I recently read George Orwell’s Politics and the English Language, an essay on how politicians manipulate their words and the common theme running in most political speeches.

One of the first things that Orwell rightly points out is the ‘staleness of imagery’ in political language: in pretty much every speech (see both the Labour and Conservative Party Conferences), the same old metaphors and similes are used. The repetition (or overuse) of these phrases results in a lack of meaning being conveyed and the potential power of what a politician is saying is totally disregarded.

Another particularly interesting point in the essay is how language in politics is often mechanical and non-human. For example, a politician like Chancellor Phillip Hammond may discuss “the fruit of British genius being harvested here in Britain as we move into a fourth industrial revolution” – which, to the average person, means absolutely nothing.
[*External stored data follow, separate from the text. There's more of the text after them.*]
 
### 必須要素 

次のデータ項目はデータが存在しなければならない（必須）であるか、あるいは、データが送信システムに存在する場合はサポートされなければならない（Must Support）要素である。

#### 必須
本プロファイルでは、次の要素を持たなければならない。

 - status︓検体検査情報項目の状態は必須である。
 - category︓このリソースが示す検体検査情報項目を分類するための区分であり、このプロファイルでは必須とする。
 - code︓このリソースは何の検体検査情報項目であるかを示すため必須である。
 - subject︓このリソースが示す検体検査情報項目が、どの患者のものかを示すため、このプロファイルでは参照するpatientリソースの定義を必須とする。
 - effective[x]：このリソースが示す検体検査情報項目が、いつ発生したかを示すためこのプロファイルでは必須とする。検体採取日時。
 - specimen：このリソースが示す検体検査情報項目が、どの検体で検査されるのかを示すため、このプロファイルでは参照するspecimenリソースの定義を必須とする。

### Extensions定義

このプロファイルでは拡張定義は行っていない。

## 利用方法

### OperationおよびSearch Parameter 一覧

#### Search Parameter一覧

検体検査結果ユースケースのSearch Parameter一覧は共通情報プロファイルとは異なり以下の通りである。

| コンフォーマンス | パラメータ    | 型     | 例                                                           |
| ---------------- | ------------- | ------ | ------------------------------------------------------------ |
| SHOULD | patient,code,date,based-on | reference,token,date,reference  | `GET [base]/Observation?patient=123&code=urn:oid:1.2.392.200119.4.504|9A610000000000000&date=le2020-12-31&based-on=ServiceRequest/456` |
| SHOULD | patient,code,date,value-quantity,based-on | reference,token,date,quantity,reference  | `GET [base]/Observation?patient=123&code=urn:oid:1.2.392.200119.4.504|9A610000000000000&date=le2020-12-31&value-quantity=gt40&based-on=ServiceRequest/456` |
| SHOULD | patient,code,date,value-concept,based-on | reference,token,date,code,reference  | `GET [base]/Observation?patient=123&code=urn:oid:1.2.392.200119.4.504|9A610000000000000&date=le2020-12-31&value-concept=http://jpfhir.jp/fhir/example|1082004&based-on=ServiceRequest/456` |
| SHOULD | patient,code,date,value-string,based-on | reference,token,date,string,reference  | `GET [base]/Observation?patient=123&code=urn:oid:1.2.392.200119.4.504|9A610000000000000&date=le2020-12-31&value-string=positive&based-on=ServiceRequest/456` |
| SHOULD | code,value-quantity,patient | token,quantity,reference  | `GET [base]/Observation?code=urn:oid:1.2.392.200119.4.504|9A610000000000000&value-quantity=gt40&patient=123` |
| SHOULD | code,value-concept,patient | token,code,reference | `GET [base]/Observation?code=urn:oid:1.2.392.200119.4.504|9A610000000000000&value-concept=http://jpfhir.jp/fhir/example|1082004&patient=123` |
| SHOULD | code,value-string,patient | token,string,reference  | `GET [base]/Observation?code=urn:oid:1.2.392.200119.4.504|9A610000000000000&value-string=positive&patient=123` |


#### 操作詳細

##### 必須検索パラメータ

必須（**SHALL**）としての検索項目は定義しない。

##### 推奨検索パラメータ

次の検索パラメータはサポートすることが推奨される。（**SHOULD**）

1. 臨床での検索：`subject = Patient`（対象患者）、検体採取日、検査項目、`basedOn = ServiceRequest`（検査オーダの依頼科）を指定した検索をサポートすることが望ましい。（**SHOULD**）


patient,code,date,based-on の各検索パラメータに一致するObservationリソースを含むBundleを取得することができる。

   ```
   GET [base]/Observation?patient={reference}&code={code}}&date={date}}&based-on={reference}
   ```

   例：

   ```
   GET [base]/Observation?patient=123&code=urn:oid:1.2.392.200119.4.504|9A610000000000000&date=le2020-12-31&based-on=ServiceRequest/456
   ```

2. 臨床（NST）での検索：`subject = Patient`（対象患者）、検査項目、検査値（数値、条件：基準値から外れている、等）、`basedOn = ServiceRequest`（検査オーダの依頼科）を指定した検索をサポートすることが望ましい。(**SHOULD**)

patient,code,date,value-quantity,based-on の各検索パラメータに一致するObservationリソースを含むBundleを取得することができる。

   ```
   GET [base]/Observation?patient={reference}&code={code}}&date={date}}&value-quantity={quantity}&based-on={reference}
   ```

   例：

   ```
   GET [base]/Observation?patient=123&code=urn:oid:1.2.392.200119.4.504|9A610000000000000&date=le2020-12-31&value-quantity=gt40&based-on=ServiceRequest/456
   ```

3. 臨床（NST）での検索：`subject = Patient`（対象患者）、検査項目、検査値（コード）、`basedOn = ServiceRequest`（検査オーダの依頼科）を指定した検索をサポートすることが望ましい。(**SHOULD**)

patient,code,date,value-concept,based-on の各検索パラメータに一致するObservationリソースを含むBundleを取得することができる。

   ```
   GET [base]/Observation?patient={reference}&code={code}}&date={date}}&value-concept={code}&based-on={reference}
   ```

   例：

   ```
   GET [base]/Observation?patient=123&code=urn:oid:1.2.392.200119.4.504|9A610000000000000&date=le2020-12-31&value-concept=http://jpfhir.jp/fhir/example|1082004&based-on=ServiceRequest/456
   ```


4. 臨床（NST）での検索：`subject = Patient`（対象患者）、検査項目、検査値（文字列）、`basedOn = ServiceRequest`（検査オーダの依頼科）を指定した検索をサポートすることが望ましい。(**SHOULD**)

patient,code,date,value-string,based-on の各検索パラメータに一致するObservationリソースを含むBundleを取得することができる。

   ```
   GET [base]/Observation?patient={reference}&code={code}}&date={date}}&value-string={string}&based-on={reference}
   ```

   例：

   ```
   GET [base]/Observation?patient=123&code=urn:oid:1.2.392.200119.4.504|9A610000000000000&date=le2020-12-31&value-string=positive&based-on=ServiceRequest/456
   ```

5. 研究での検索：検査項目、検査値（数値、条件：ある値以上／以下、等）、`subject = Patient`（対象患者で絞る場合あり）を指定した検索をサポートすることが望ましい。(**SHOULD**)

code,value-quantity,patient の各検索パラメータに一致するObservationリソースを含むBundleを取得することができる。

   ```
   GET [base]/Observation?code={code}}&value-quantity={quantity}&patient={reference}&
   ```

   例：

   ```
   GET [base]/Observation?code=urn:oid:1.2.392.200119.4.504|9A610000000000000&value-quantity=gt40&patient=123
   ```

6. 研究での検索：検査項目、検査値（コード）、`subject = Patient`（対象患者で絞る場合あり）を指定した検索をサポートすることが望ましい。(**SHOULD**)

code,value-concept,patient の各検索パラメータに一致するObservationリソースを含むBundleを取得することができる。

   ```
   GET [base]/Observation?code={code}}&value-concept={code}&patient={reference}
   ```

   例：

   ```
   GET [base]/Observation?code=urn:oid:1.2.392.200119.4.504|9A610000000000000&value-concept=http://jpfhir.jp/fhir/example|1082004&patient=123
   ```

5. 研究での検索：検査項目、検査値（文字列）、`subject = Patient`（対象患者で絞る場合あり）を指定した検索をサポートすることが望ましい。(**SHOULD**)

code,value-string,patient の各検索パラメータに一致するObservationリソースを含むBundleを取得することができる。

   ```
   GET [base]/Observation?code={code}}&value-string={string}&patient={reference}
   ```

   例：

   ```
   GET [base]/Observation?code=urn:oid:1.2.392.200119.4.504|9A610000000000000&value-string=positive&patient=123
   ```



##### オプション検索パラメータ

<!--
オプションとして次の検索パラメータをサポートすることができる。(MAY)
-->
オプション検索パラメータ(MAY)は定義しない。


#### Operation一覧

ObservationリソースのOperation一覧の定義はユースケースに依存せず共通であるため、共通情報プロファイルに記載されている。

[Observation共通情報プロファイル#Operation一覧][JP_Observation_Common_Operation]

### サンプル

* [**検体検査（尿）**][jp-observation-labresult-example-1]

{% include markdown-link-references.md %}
That’s what got me thinking.


Orwell wrote Politics and the English Language in 1947 and in 2016, many things still ring true. I have been thinking about the language of some of our most high-profile politicians: Donald Trump and Nigel Farage. Both men are rolling in controversy – particularly Republican Presidential nominee Trump – yet they still get votes.

Their so-called anti-establishment views are the reason but I just don’t buy that. It’s their language that makes them stand out and entices voters. It’s the way in which Nigel Farage can speak his mind in a non-PC way (when asked about who we should let into Britain, he responded with this: “people without HIV”) and the way in which Donald Trump can can confidently say he’s “calling for a complete and total shutdown on Muslims entering the country until we figure out what the hell is going on.”

Although this insulting and vile non-PC way of using language appears to be winning, there are other ways. Neither Trump or Farage invent new imagery – they just use words that the ordinary person does and avoid the complex political jargon used by their contemporaries like Hillary Clinton and David Cameron. The real way to use language in politics if you want to win without playing dirty is to make your language as simple as possible, as interesting and thought-provoking as you can and most importantly, make it honest. Orwell is right to point this out and it’s a shame there’s no one in politics who will listen to it.